** Opening Records block **
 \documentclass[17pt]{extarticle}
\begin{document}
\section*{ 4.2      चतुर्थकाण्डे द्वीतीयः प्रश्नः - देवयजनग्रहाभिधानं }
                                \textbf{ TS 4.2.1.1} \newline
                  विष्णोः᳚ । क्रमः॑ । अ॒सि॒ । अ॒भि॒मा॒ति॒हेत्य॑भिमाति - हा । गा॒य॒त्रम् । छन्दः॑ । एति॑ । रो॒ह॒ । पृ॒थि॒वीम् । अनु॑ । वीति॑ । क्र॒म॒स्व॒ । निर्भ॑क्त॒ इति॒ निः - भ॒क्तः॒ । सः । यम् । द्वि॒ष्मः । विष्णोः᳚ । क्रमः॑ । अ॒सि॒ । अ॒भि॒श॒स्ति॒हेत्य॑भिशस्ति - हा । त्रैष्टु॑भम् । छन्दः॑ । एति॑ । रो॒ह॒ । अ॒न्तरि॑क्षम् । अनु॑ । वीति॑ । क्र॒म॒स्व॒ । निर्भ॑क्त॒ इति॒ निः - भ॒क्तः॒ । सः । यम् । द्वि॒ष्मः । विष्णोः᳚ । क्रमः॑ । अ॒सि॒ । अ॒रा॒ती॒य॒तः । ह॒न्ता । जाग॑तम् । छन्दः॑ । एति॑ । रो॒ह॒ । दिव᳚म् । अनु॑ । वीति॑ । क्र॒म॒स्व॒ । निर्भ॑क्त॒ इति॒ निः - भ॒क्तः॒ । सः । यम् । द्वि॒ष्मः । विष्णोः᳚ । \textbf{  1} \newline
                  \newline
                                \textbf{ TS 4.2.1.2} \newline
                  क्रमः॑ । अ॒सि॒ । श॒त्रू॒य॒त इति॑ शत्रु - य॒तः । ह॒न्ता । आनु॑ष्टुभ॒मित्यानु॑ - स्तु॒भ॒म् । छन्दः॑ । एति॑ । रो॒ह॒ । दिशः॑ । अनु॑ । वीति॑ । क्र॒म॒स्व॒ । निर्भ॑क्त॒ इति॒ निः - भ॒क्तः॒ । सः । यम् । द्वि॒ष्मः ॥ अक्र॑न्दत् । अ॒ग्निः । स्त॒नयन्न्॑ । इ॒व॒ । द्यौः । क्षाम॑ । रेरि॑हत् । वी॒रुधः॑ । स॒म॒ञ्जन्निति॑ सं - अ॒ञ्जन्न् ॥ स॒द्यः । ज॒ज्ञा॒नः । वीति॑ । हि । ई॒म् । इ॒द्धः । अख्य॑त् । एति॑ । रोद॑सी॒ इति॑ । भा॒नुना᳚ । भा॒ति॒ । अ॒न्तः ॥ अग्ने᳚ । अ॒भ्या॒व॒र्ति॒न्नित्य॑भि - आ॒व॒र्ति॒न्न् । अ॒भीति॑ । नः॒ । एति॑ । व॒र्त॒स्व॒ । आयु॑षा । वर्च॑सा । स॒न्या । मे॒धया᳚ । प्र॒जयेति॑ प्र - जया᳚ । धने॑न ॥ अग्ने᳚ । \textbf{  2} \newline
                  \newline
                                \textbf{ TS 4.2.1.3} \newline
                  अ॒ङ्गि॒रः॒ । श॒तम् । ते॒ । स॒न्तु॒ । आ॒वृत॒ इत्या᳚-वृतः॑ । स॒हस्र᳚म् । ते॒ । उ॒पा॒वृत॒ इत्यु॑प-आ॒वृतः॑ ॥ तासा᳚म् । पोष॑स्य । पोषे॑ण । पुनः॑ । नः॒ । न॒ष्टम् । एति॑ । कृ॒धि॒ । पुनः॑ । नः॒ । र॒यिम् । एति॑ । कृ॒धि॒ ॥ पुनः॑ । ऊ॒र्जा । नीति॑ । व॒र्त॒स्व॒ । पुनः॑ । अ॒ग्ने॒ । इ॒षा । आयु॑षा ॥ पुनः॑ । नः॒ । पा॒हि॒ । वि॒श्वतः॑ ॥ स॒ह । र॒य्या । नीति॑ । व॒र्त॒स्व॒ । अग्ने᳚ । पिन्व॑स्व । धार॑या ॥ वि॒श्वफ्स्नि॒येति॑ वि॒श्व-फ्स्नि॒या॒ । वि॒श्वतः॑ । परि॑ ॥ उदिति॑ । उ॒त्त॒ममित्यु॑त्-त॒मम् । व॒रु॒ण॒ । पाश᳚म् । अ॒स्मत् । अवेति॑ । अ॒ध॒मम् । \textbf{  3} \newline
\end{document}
** Closing Records block **
Task goal: The reply must present every entry, transcribed with its exact wording.

Completed task:
 \documentclass[17pt]{extarticle}
\begin{document}
\section*{ 4.2      चतुर्थकाण्डे द्वीतीयः प्रश्नः - देवयजनग्रहाभिधानं }
                                \textbf{ TS 4.2.1.1} \newline
                  विष्णोः᳚ । क्रमः॑ । अ॒सि॒ । अ॒भि॒मा॒ति॒हेत्य॑भिमाति - हा । गा॒य॒त्रम् । छन्दः॑ । एति॑ । रो॒ह॒ । पृ॒थि॒वीम् । अनु॑ । वीति॑ । क्र॒म॒स्व॒ । निर्भ॑क्त॒ इति॒ निः - भ॒क्तः॒ । सः । यम् । द्वि॒ष्मः । विष्णोः᳚ । क्रमः॑ । अ॒सि॒ । अ॒भि॒श॒स्ति॒हेत्य॑भिशस्ति - हा । त्रैष्टु॑भम् । छन्दः॑ । एति॑ । रो॒ह॒ । अ॒न्तरि॑क्षम् । अनु॑ । वीति॑ । क्र॒म॒स्व॒ । निर्भ॑क्त॒ इति॒ निः - भ॒क्तः॒ । सः । यम् । द्वि॒ष्मः । विष्णोः᳚ । क्रमः॑ । अ॒सि॒ । अ॒रा॒ती॒य॒तः । ह॒न्ता । जाग॑तम् । छन्दः॑ । एति॑ । रो॒ह॒ । दिव᳚म् । अनु॑ । वीति॑ । क्र॒म॒स्व॒ । निर्भ॑क्त॒ इति॒ निः - भ॒क्तः॒ । सः । यम् । द्वि॒ष्मः । विष्णोः᳚ । \textbf{  1} \newline
                  \newline
                                \textbf{ TS 4.2.1.2} \newline
                  क्रमः॑ । अ॒सि॒ । श॒त्रू॒य॒त इति॑ शत्रु - य॒तः । ह॒न्ता । आनु॑ष्टुभ॒मित्यानु॑ - स्तु॒भ॒म् । छन्दः॑ । एति॑ । रो॒ह॒ । दिशः॑ । अनु॑ । वीति॑ । क्र॒म॒स्व॒ । निर्भ॑क्त॒ इति॒ निः - भ॒क्तः॒ । सः । यम् । द्वि॒ष्मः ॥ अक्र॑न्दत् । अ॒ग्निः । स्त॒नयन्न्॑ । इ॒व॒ । द्यौः । क्षाम॑ । रेरि॑हत् । वी॒रुधः॑ । स॒म॒ञ्जन्निति॑ सं - अ॒ञ्जन्न् ॥ स॒द्यः । ज॒ज्ञा॒नः । वीति॑ । हि । ई॒म् । इ॒द्धः । अख्य॑त् । एति॑ । रोद॑सी॒ इति॑ । भा॒नुना᳚ । भा॒ति॒ । अ॒न्तः ॥ अग्ने᳚ । अ॒भ्या॒व॒र्ति॒न्नित्य॑भि - आ॒व॒र्ति॒न्न् । अ॒भीति॑ । नः॒ । एति॑ । व॒र्त॒स्व॒ । आयु॑षा । वर्च॑सा । स॒न्या । मे॒धया᳚ । प्र॒जयेति॑ प्र - जया᳚ । धने॑न ॥ अग्ने᳚ । \textbf{  2} \newline
                  \newline
                                \textbf{ TS 4.2.1.3} \newline
                  अ॒ङ्गि॒रः॒ । श॒तम् । ते॒ । स॒न्तु॒ । आ॒वृत॒ इत्या᳚-वृतः॑ । स॒हस्र᳚म् । ते॒ । उ॒पा॒वृत॒ इत्यु॑प-आ॒वृतः॑ ॥ तासा᳚म् । पोष॑स्य । पोषे॑ण । पुनः॑ । नः॒ । न॒ष्टम् । एति॑ । कृ॒धि॒ । पुनः॑ । नः॒ । र॒यिम् । एति॑ । कृ॒धि॒ ॥ पुनः॑ । ऊ॒र्जा । नीति॑ । व॒र्त॒स्व॒ । पुनः॑ । अ॒ग्ने॒ । इ॒षा । आयु॑षा ॥ पुनः॑ । नः॒ । पा॒हि॒ । वि॒श्वतः॑ ॥ स॒ह । र॒य्या । नीति॑ । व॒र्त॒स्व॒ । अग्ने᳚ । पिन्व॑स्व । धार॑या ॥ वि॒श्वफ्स्नि॒येति॑ वि॒श्व-फ्स्नि॒या॒ । वि॒श्वतः॑ । परि॑ ॥ उदिति॑ । उ॒त्त॒ममित्यु॑त्-त॒मम् । व॒रु॒ण॒ । पाश᳚म् । अ॒स्मत् । अवेति॑ । अ॒ध॒मम् । \textbf{  3} \newline
\end{document}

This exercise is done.